Sebastian shrugged, but the gesture failed to look blasé. Every muscle in his body appeared rigid with tension, a reflection of the emotions gripping her. “I know what it is to lose a parent,” he said.

His father.
Oh, Sebastian!
She ached to embrace him in gratitude. But there were still so many complications. If she left the VI now, the mission incomplete…the consequences might prove disastrous. Would her leaving guarantee that Chameleon would win—giving terrorists millions in additional funds to orchestrate another 9/11 assault? Didn’t she, at the very least, owe Margaret and Glen an explanation?

Mercy squeezed her eyes shut. Her brain told her: Act for the greater good. Sacrifice one life to save many. That was the logical choice. But what did you do when that one life was the woman who'd given birth to you?

It took her less than the space between two heartbeats to choose.

 

 

 

                                          29

 

They landed at Okecie Airport after a turbulent red-eye flight across the Atlantic to Rome and from there to Poland. From the dynamic cosmopolitan city of Warsaw, Mercy and Sebastian drove east in a rented baby-blue Russian Lada, toward Brest. The Carpathian Mountains, snow-crowned ghostly giants, rose majestically in the distance as the sun crept up a cloudless morning sky.

At the Polish-Belarus border, customs agents scrutinized Mercy’s and Sebastian’s documents. The survival drill on her last day at Red Sands’ boot camp came to mind. If challenged by these harsh-faced soldiers, could she keep her cool and talk her way out of trouble? To her relief they were allowed to pass after only a few questions.

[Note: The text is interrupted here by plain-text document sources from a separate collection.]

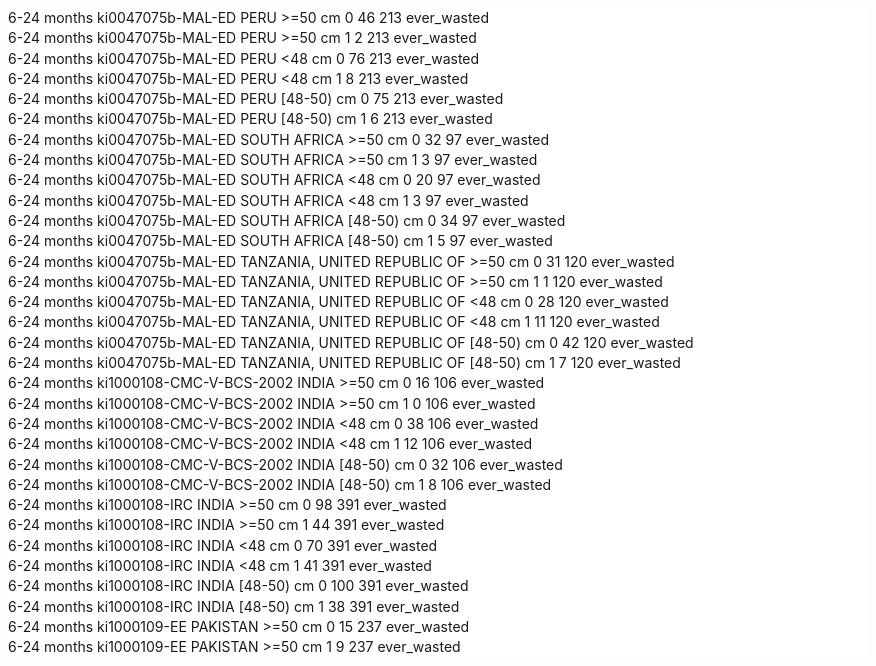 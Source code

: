 6-24 months                   ki0047075b-MAL-ED          PERU                           >=50 cm                 0       46     213  ever_wasted      
6-24 months                   ki0047075b-MAL-ED          PERU                           >=50 cm                 1        2     213  ever_wasted      
6-24 months                   ki0047075b-MAL-ED          PERU                           <48 cm                  0       76     213  ever_wasted      
6-24 months                   ki0047075b-MAL-ED          PERU                           <48 cm                  1        8     213  ever_wasted      
6-24 months                   ki0047075b-MAL-ED          PERU                           [48-50) cm              0       75     213  ever_wasted      
6-24 months                   ki0047075b-MAL-ED          PERU                           [48-50) cm              1        6     213  ever_wasted      
6-24 months                   ki0047075b-MAL-ED          SOUTH AFRICA                   >=50 cm                 0       32      97  ever_wasted      
6-24 months                   ki0047075b-MAL-ED          SOUTH AFRICA                   >=50 cm                 1        3      97  ever_wasted      
6-24 months                   ki0047075b-MAL-ED          SOUTH AFRICA                   <48 cm                  0       20      97  ever_wasted      
6-24 months                   ki0047075b-MAL-ED          SOUTH AFRICA                   <48 cm                  1        3      97  ever_wasted      
6-24 months                   ki0047075b-MAL-ED          SOUTH AFRICA                   [48-50) cm              0       34      97  ever_wasted      
6-24 months                   ki0047075b-MAL-ED          SOUTH AFRICA                   [48-50) cm              1        5      97  ever_wasted      
6-24 months                   ki0047075b-MAL-ED          TANZANIA, UNITED REPUBLIC OF   >=50 cm                 0       31     120  ever_wasted      
6-24 months                   ki0047075b-MAL-ED          TANZANIA, UNITED REPUBLIC OF   >=50 cm                 1        1     120  ever_wasted      
6-24 months                   ki0047075b-MAL-ED          TANZANIA, UNITED REPUBLIC OF   <48 cm                  0       28     120  ever_wasted      
6-24 months                   ki0047075b-MAL-ED          TANZANIA, UNITED REPUBLIC OF   <48 cm                  1       11     120  ever_wasted      
6-24 months                   ki0047075b-MAL-ED          TANZANIA, UNITED REPUBLIC OF   [48-50) cm              0       42     120  ever_wasted      
6-24 months                   ki0047075b-MAL-ED          TANZANIA, UNITED REPUBLIC OF   [48-50) cm              1        7     120  ever_wasted      
6-24 months                   ki1000108-CMC-V-BCS-2002   INDIA                          >=50 cm                 0       16     106  ever_wasted      
6-24 months                   ki1000108-CMC-V-BCS-2002   INDIA                          >=50 cm                 1        0     106  ever_wasted      
6-24 months                   ki1000108-CMC-V-BCS-2002   INDIA                          <48 cm                  0       38     106  ever_wasted      
6-24 months                   ki1000108-CMC-V-BCS-2002   INDIA                          <48 cm                  1       12     106  ever_wasted      
6-24 months                   ki1000108-CMC-V-BCS-2002   INDIA                          [48-50) cm              0       32     106  ever_wasted      
6-24 months                   ki1000108-CMC-V-BCS-2002   INDIA                          [48-50) cm              1        8     106  ever_wasted      
6-24 months                   ki1000108-IRC              INDIA                          >=50 cm                 0       98     391  ever_wasted      
6-24 months                   ki1000108-IRC              INDIA                          >=50 cm                 1       44     391  ever_wasted      
6-24 months                   ki1000108-IRC              INDIA                          <48 cm                  0       70     391  ever_wasted      
6-24 months                   ki1000108-IRC              INDIA                          <48 cm                  1       41     391  ever_wasted      
6-24 months                   ki1000108-IRC              INDIA                          [48-50) cm              0      100     391  ever_wasted      
6-24 months                   ki1000108-IRC              INDIA                          [48-50) cm              1       38     391  ever_wasted      
6-24 months                   ki1000109-EE               PAKISTAN                       >=50 cm                 0       15     237  ever_wasted      
6-24 months                   ki1000109-EE               PAKISTAN                       >=50 cm                 1        9     237  ever_wasted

As the Lada rumbled east along the M13 highway, across the agricultural plains of Belarus and endless fields of yellow grain, Mercy struggled with her guilt at having ditched Glen and Margaret. Her last message left in the bar stool at Tickles had been three words:
I shall return
: a famous quote, from another era and another kind of war. Had General Douglas MacArthur kept his promise after leaving Corregidor during World War II? She couldn’t remember. Would she?

Mercy had wanted to leave the Red Sands’ agents an explanation. But she didn’t dare for fear of them stopping her or informing Geddes before she could leave the island. All he’d need to do was pick up a phone, and Federal agents would detain her, keeping her from boarding the plane. Or they’d be waiting for her in Poland. By the time she and Sebastian were halfway across Belarus she managed to shoo her guilt into a dim corner of her mind, to be dealt with later. If she could, she would find a way to make things right with her Caribbean team.